PROBLEM TO SOLVE
Please count the lines in the data below that hold the word "bashrc", and give only the number.

(Stored data entries)
»»
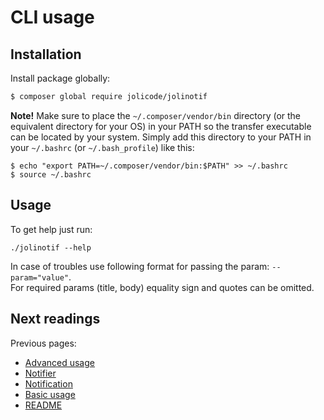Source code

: # CLI usage

## Installation

Install package globally:

```bash
$ composer global require jolicode/jolinotif
```

**Note!** Make sure to place the `~/.composer/vendor/bin` directory (or the equivalent directory for your OS) in your PATH so the transfer executable can be located by your system. Simply add this directory to your PATH in your `~/.bashrc` (or `~/.bash_profile`) like this:

```
$ echo "export PATH=~/.composer/vendor/bin:$PATH" >> ~/.bashrc
$ source ~/.bashrc
```

## Usage

To get help just run:

```
./jolinotif --help
```

In case of troubles use following format for passing the param: `--param="value"`.  
For required params (title, body) equality sign and quotes can be omitted. 

## Next readings

Previous pages:

* [Advanced usage](04-advanced-usage.md)
* [Notifier](03-notifier.md)
* [Notification](02-notification.md)
* [Basic usage](01-basic-usage.md)
* [README](../README.md)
««
EXERCISE OUTPUT
3